BEGIN Provided material

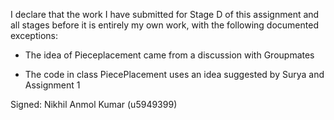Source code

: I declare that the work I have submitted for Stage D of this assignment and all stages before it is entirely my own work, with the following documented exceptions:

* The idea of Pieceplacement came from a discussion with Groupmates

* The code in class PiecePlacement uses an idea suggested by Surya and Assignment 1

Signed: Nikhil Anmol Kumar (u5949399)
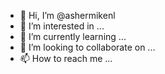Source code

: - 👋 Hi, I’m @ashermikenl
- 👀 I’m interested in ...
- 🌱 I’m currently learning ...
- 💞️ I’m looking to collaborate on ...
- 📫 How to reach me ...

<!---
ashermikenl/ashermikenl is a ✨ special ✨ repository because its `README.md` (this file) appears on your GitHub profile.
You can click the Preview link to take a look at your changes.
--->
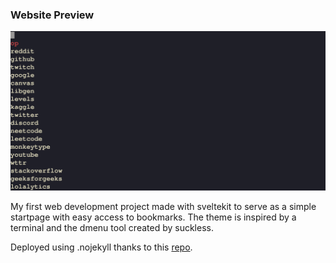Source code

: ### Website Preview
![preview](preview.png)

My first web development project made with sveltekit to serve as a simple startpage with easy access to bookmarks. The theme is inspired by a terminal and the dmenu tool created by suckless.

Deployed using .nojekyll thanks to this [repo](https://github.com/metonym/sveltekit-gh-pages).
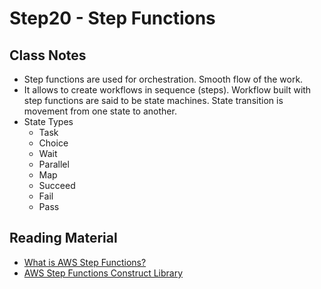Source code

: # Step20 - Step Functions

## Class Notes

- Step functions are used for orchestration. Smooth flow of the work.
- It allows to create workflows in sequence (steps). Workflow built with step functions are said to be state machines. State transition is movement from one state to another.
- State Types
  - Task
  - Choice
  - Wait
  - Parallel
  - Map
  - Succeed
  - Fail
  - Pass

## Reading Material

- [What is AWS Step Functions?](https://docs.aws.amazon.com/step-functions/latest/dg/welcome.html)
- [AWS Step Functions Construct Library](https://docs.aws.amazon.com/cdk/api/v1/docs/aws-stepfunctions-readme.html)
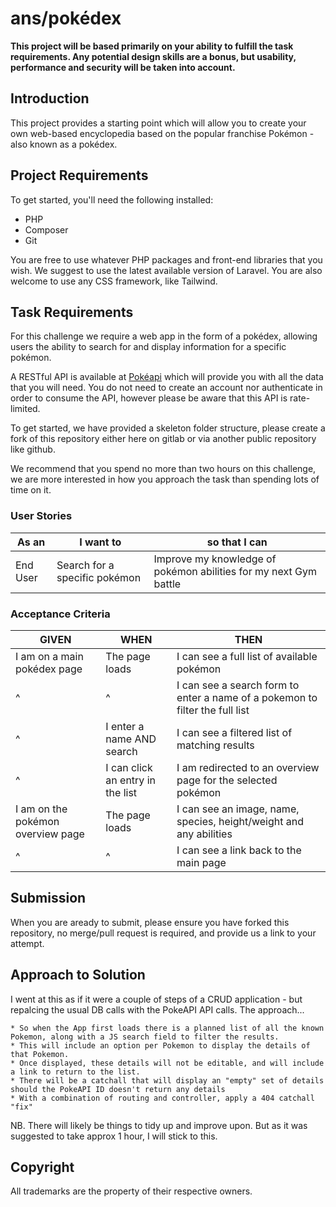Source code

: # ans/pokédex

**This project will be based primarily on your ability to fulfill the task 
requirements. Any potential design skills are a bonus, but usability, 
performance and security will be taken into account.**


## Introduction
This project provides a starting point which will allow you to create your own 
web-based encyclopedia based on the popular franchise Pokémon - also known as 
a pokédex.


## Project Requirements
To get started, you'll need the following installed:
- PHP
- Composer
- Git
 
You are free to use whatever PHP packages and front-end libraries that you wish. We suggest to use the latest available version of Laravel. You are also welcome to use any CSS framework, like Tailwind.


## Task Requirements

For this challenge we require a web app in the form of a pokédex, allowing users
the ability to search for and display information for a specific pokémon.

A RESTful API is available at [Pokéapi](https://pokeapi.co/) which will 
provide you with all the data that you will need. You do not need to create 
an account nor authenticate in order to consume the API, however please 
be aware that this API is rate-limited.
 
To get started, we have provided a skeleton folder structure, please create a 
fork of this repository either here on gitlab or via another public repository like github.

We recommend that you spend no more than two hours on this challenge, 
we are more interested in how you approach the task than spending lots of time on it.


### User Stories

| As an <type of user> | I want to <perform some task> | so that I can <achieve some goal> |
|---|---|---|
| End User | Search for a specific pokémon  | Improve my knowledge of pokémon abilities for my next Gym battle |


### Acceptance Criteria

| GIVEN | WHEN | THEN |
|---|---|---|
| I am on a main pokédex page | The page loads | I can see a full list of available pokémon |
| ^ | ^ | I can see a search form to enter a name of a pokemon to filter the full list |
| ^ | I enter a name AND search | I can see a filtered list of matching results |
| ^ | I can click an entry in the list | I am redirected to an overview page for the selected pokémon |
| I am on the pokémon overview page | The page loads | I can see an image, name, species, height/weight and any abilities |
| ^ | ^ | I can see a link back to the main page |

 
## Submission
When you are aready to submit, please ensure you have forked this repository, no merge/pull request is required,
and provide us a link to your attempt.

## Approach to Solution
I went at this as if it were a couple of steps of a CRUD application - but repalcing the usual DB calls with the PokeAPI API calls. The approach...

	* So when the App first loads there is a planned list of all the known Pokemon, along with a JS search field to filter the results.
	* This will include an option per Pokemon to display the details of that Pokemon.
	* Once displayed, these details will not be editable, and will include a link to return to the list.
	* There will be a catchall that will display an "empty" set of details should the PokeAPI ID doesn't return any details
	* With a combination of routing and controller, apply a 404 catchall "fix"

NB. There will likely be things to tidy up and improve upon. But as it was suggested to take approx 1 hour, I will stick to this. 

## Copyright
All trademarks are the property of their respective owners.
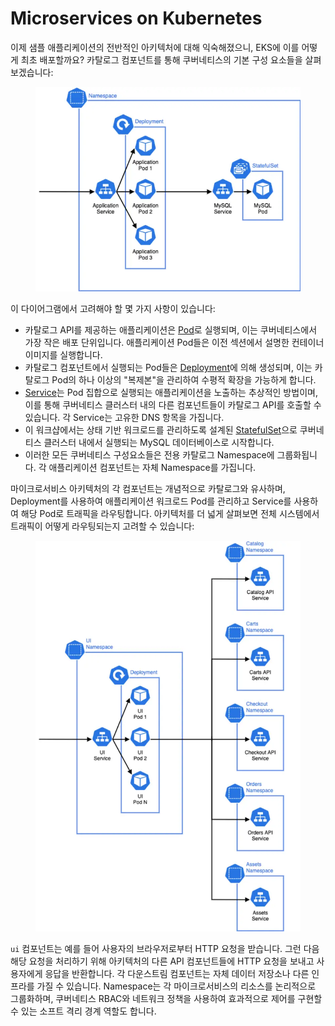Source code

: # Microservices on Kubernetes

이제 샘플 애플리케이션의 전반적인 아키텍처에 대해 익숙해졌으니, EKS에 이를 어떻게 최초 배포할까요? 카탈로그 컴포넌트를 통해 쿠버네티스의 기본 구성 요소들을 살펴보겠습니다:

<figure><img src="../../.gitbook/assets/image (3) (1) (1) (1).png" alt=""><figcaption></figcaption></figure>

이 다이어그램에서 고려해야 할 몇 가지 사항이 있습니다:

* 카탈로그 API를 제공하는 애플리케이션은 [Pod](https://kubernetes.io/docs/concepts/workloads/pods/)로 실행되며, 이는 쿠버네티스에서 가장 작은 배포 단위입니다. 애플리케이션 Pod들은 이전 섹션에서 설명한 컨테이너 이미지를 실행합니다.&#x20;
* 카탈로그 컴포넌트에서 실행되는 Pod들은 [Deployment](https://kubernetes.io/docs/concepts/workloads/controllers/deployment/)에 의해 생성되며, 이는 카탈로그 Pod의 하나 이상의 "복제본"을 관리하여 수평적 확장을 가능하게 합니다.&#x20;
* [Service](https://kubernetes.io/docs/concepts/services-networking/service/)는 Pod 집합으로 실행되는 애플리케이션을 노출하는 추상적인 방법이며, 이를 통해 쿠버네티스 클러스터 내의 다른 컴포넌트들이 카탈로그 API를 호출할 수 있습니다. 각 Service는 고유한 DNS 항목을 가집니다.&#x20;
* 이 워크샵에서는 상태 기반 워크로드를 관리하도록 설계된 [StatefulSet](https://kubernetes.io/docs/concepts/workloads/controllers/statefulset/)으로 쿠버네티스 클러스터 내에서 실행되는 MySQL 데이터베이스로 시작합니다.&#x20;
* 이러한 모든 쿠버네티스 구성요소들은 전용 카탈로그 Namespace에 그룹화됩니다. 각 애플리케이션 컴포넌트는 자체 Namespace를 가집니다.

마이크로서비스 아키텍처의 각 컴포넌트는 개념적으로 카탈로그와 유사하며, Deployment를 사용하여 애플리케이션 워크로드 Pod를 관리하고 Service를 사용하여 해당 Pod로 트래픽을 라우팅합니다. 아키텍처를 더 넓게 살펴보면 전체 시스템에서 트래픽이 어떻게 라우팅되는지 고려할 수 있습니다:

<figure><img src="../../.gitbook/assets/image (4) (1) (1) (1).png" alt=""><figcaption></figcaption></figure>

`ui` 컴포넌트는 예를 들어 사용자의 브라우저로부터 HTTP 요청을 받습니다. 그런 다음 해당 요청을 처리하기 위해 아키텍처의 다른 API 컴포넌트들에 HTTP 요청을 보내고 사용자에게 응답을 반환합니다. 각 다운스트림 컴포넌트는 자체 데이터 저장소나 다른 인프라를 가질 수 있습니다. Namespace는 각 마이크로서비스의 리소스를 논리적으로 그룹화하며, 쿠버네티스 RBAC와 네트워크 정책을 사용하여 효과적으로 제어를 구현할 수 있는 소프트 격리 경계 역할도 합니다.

END Provided material

--- What needs to be done ---
From the first line above to the last, reproduce the records exactly but without the pictures.

--- Expected answer ---
Source code

: I declare that the work I have submitted for Stage D of this assignment and all stages before it is entirely my own work, with the following documented exceptions:

* The idea of Pieceplacement came from a discussion with Groupmates

* The code in class PiecePlacement uses an idea suggested by Surya and Assignment 1

Signed: Nikhil Anmol Kumar (u5949399)
Source code

: - 👋 Hi, I’m @ashermikenl
- 👀 I’m interested in ...
- 🌱 I’m currently learning ...
- 💞️ I’m looking to collaborate on ...
- 📫 How to reach me ...

<!---
ashermikenl/ashermikenl is a ✨ special ✨ repository because its `README.md` (this file) appears on your GitHub profile.
You can click the Preview link to take a look at your changes.
--->
Source code

: ### Website Preview
![preview](preview.png)

My first web development project made with sveltekit to serve as a simple startpage with easy access to bookmarks. The theme is inspired by a terminal and the dmenu tool created by suckless.

Deployed using .nojekyll thanks to this [repo](https://github.com/metonym/sveltekit-gh-pages).
Source code

: # Step20 - Step Functions

## Class Notes

- Step functions are used for orchestration. Smooth flow of the work.
- It allows to create workflows in sequence (steps). Workflow built with step functions are said to be state machines. State transition is movement from one state to another.
- State Types
  - Task
  - Choice
  - Wait
  - Parallel
  - Map
  - Succeed
  - Fail
  - Pass

## Reading Material

- [What is AWS Step Functions?](https://docs.aws.amazon.com/step-functions/latest/dg/welcome.html)
- [AWS Step Functions Construct Library](https://docs.aws.amazon.com/cdk/api/v1/docs/aws-stepfunctions-readme.html)
Source code

: # ans/pokédex

**This project will be based primarily on your ability to fulfill the task 
requirements. Any potential design skills are a bonus, but usability, 
performance and security will be taken into account.**


## Introduction
This project provides a starting point which will allow you to create your own 
web-based encyclopedia based on the popular franchise Pokémon - also known as 
a pokédex.


## Project Requirements
To get started, you'll need the following installed:
- PHP
- Composer
- Git
 
You are free to use whatever PHP packages and front-end libraries that you wish. We suggest to use the latest available version of Laravel. You are also welcome to use any CSS framework, like Tailwind.


## Task Requirements

For this challenge we require a web app in the form of a pokédex, allowing users
the ability to search for and display information for a specific pokémon.

A RESTful API is available at [Pokéapi](https://pokeapi.co/) which will 
provide you with all the data that you will need. You do not need to create 
an account nor authenticate in order to consume the API, however please 
be aware that this API is rate-limited.
 
To get started, we have provided a skeleton folder structure, please create a 
fork of this repository either here on gitlab or via another public repository like github.

We recommend that you spend no more than two hours on this challenge, 
we are more interested in how you approach the task than spending lots of time on it.


### User Stories

| As an <type of user> | I want to <perform some task> | so that I can <achieve some goal> |
|---|---|---|
| End User | Search for a specific pokémon  | Improve my knowledge of pokémon abilities for my next Gym battle |


### Acceptance Criteria

| GIVEN | WHEN | THEN |
|---|---|---|
| I am on a main pokédex page | The page loads | I can see a full list of available pokémon |
| ^ | ^ | I can see a search form to enter a name of a pokemon to filter the full list |
| ^ | I enter a name AND search | I can see a filtered list of matching results |
| ^ | I can click an entry in the list | I am redirected to an overview page for the selected pokémon |
| I am on the pokémon overview page | The page loads | I can see an image, name, species, height/weight and any abilities |
| ^ | ^ | I can see a link back to the main page |

 
## Submission
When you are aready to submit, please ensure you have forked this repository, no merge/pull request is required,
and provide us a link to your attempt.

## Approach to Solution
I went at this as if it were a couple of steps of a CRUD application - but repalcing the usual DB calls with the PokeAPI API calls. The approach...

	* So when the App first loads there is a planned list of all the known Pokemon, along with a JS search field to filter the results.
	* This will include an option per Pokemon to display the details of that Pokemon.
	* Once displayed, these details will not be editable, and will include a link to return to the list.
	* There will be a catchall that will display an "empty" set of details should the PokeAPI ID doesn't return any details
	* With a combination of routing and controller, apply a 404 catchall "fix"

NB. There will likely be things to tidy up and improve upon. But as it was suggested to take approx 1 hour, I will stick to this. 

## Copyright
All trademarks are the property of their respective owners.
Source code

: # Microservices on Kubernetes

이제 샘플 애플리케이션의 전반적인 아키텍처에 대해 익숙해졌으니, EKS에 이를 어떻게 최초 배포할까요? 카탈로그 컴포넌트를 통해 쿠버네티스의 기본 구성 요소들을 살펴보겠습니다:

<figure><img src="../../.gitbook/assets/image (3) (1) (1) (1).png" alt=""><figcaption></figcaption></figure>

이 다이어그램에서 고려해야 할 몇 가지 사항이 있습니다:

* 카탈로그 API를 제공하는 애플리케이션은 [Pod](https://kubernetes.io/docs/concepts/workloads/pods/)로 실행되며, 이는 쿠버네티스에서 가장 작은 배포 단위입니다. 애플리케이션 Pod들은 이전 섹션에서 설명한 컨테이너 이미지를 실행합니다.&#x20;
* 카탈로그 컴포넌트에서 실행되는 Pod들은 [Deployment](https://kubernetes.io/docs/concepts/workloads/controllers/deployment/)에 의해 생성되며, 이는 카탈로그 Pod의 하나 이상의 "복제본"을 관리하여 수평적 확장을 가능하게 합니다.&#x20;
* [Service](https://kubernetes.io/docs/concepts/services-networking/service/)는 Pod 집합으로 실행되는 애플리케이션을 노출하는 추상적인 방법이며, 이를 통해 쿠버네티스 클러스터 내의 다른 컴포넌트들이 카탈로그 API를 호출할 수 있습니다. 각 Service는 고유한 DNS 항목을 가집니다.&#x20;
* 이 워크샵에서는 상태 기반 워크로드를 관리하도록 설계된 [StatefulSet](https://kubernetes.io/docs/concepts/workloads/controllers/statefulset/)으로 쿠버네티스 클러스터 내에서 실행되는 MySQL 데이터베이스로 시작합니다.&#x20;
* 이러한 모든 쿠버네티스 구성요소들은 전용 카탈로그 Namespace에 그룹화됩니다. 각 애플리케이션 컴포넌트는 자체 Namespace를 가집니다.

마이크로서비스 아키텍처의 각 컴포넌트는 개념적으로 카탈로그와 유사하며, Deployment를 사용하여 애플리케이션 워크로드 Pod를 관리하고 Service를 사용하여 해당 Pod로 트래픽을 라우팅합니다. 아키텍처를 더 넓게 살펴보면 전체 시스템에서 트래픽이 어떻게 라우팅되는지 고려할 수 있습니다:

<figure><img src="../../.gitbook/assets/image (4) (1) (1) (1).png" alt=""><figcaption></figcaption></figure>

`ui` 컴포넌트는 예를 들어 사용자의 브라우저로부터 HTTP 요청을 받습니다. 그런 다음 해당 요청을 처리하기 위해 아키텍처의 다른 API 컴포넌트들에 HTTP 요청을 보내고 사용자에게 응답을 반환합니다. 각 다운스트림 컴포넌트는 자체 데이터 저장소나 다른 인프라를 가질 수 있습니다. Namespace는 각 마이크로서비스의 리소스를 논리적으로 그룹화하며, 쿠버네티스 RBAC와 네트워크 정책을 사용하여 효과적으로 제어를 구현할 수 있는 소프트 격리 경계 역할도 합니다.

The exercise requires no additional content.